A Combinatorial Approach to Synthetic Data Generation for Machine Learning
Krishna Khadka, Jaganmohan Chandrasekaran, Yu Lei, Raghu Kacker, D. Richard Kuhn

TL;DR
This paper introduces a new method for generating synthetic data that reduces the number of samples needed while maintaining model performance and improving privacy.
Contribution
The novel combinatorial sampling approach reduces sample size requirements and preserves model accuracy with fewer data points.
Findings
Combinatorial sampling achieves comparable model performance with fewer synthetic samples than random sampling.
The method maintains better accuracy when combined with differential privacy compared to traditional approaches.
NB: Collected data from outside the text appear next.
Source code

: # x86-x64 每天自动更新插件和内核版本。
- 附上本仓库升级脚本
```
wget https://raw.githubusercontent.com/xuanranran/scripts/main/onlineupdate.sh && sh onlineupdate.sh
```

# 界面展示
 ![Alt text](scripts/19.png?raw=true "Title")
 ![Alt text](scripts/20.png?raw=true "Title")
Model predictions are often influenced more by feature interactions than by using all features.
Abstract
Datasets used in machine learning often contain sensitive information, including personally identifiable health and financial details. A common challenge faced by organizations and researchers is the risk of privacy breaches when using real-world data. Synthetic data can be used as an alternative to the real-world data. In existing synthetic data generation techniques, an encoder processes the real-world data to map it into a lower-dimensional latent space. Random sampling is then performed in this latent space. Subsequently, a decoder network is utilized to generate synthetic data from these sampled points in the latent space. Such approaches typically require generating a large number of synthetic samples to approximate the performance of real-world data, subsequently slowing down downstream machine learning tasks. Addressing this, we introduce a combinatorial approach to sampling the…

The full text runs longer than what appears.